Research communities need places to store their increasing volumes of digital data – and usually they want to make that data available to other researchers too, so it can be re-used and contribute to society by helping to solve some of the challenges we face. For example, seismologists share data to help produce accurate predictions of seismic ground motions at high frequencies (which is very important for the purposes of reducing seismic hazards). Consequently the data storage facilities we adopt to manage our research data must provide good tools that enable people to search for and find specific types of data. Many researchers also need ways to move or copy their data to and from the high-performance computing centres where it is processed.

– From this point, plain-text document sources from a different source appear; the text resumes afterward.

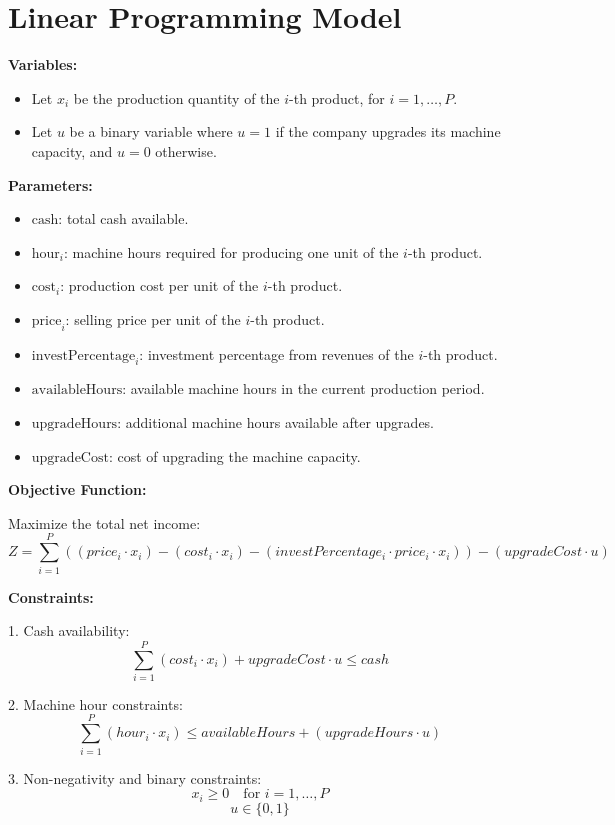 \documentclass{article}
\begin{document}
\section*{Linear Programming Model}

\textbf{Variables:}
\begin{itemize}
    \item Let \( x_i \) be the production quantity of the \( i \)-th product, for \( i = 1, \ldots, P \).
    \item Let \( u \) be a binary variable where \( u = 1 \) if the company upgrades its machine capacity, and \( u = 0 \) otherwise.
\end{itemize}

\textbf{Parameters:}
\begin{itemize}
    \item \( \text{cash} \): total cash available.
    \item \( \text{hour}_i \): machine hours required for producing one unit of the \( i \)-th product.
    \item \( \text{cost}_i \): production cost per unit of the \( i \)-th product.
    \item \( \text{price}_i \): selling price per unit of the \( i \)-th product.
    \item \( \text{investPercentage}_i \): investment percentage from revenues of the \( i \)-th product.
    \item \( \text{availableHours} \): available machine hours in the current production period.
    \item \( \text{upgradeHours} \): additional machine hours available after upgrades.
    \item \( \text{upgradeCost} \): cost of upgrading the machine capacity.
\end{itemize}

\textbf{Objective Function:}

Maximize the total net income:
\[
Z = \sum_{i=1}^P \left( (price_i \cdot x_i) - (cost_i \cdot x_i) - (investPercentage_i \cdot price_i \cdot x_i) \right) - (upgradeCost \cdot u)
\]

\textbf{Constraints:}

1. Cash availability:
\[
\sum_{i=1}^P (cost_i \cdot x_i) + upgradeCost \cdot u \leq cash
\]

2. Machine hour constraints:
\[
\sum_{i=1}^P (hour_i \cdot x_i) \leq availableHours + (upgradeHours \cdot u)
\]

3. Non-negativity and binary constraints:
\[
x_i \geq 0 \quad \text{for } i = 1, \ldots, P
\]
\[
u \in \{0, 1\}
\]
\end{document}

In addition, research data must be managed and stored in a secure, professional and persistent manner so that both the researchers who make their data available to others, and the researchers who use others’ data, can rely on the integrity of that data.

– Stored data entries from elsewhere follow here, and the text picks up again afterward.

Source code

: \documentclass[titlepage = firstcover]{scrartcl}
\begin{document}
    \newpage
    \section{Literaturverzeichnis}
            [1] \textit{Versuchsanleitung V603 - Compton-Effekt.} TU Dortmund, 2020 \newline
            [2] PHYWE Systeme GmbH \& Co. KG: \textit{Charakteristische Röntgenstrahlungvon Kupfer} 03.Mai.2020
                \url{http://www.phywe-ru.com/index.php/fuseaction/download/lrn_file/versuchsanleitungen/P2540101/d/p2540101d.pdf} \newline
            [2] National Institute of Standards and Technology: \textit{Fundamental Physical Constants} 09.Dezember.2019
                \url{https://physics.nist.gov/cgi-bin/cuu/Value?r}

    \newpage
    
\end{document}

The cost of data handling - time and resources
In Europe we could adopt a model whereby individual institutions would be responsible for their own data handling. However, it is important to understand the size of investment (in terms of both time and money) that would be needed to provide suitable data management facilities. The kind of computer system that can adequately store such huge amounts of data is not cheap to install, and providing the right tools for managing the data takes time and requires a lot of resources. For example, one either needs sufficient personnel to handle the data management side of things, or the researchers need to take time from their research to do their own data management – which is certainly not an efficient use of their research time. In any case, we are now at a breakpoint since individual research communities are struggling to provide all the necessary modern 'tools' for data archiving, curation and preservation.

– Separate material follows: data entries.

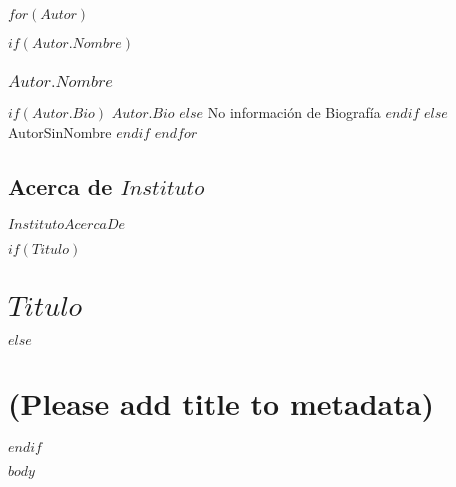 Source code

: \documentclass[11pt,fleqn]{book} %
\begin{document}
$for(Autor)$

	$if(Autor.Nombre)$
	\subsection{$Autor.Nombre$}
		$if(Autor.Bio)$ 
			$Autor.Bio$
		$else$
			No información de Biografía
		$endif$
	$else$
		AutorSinNombre
	$endif$
$endfor$

\section{Acerca de $Instituto$}

$InstitutoAcercaDe$



$if(Titulo)$
\chapter{$Titulo$}
$else$
\chapter{(Please add title to metadata)}
$endif$

$body$


\end{document}
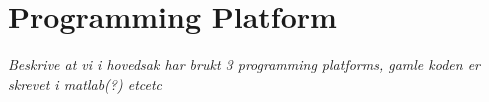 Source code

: \section{Programming Platform}
\label{sec:tProgrammingPlatform}
\textit{Beskrive at vi i hovedsak har brukt 3 programming platforms, gamle koden er skrevet i matlab(?) etcetc}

The power of shared resources
In the same way that we can have access to much faster high-performance computer systems by sharing resources (for example, through the PRACE project), we can also enjoy much better data management and storage facilities if we share and work together. And this is where EUDAT comes in.
EUDAT is primarily designed to provide data services for European researchers (although naturally we want to make the data available for world-wide research, wherever appropriate). The project addresses the needs of both researchers and members of the general public who are producing or using very large data sets for research purposes. A typical example of this kind of data comes from the continuous series of observations recorded by our networks of seismic stations over time, or from waveform simulations of earthquakes. There are also researchers who generate or work with many small sets of data, such as those resulting from the analysis of ambient seismic noise cross-correlation. In all these cases, the researchers have quantities of data that are either too large to store on their local departmental computer facilities (or their personal computers and laptops) or that need to be moved across to specific high-performance computing facilities and services for analysis.
EUDAT’s purpose is to pool resources across Europe to provide us all with much better research data ‘library’ services than any of us could afford individually. In other words, EUDAT can be ‘the engine under the hood’ to drive the vehicle for all our research communities' data needs.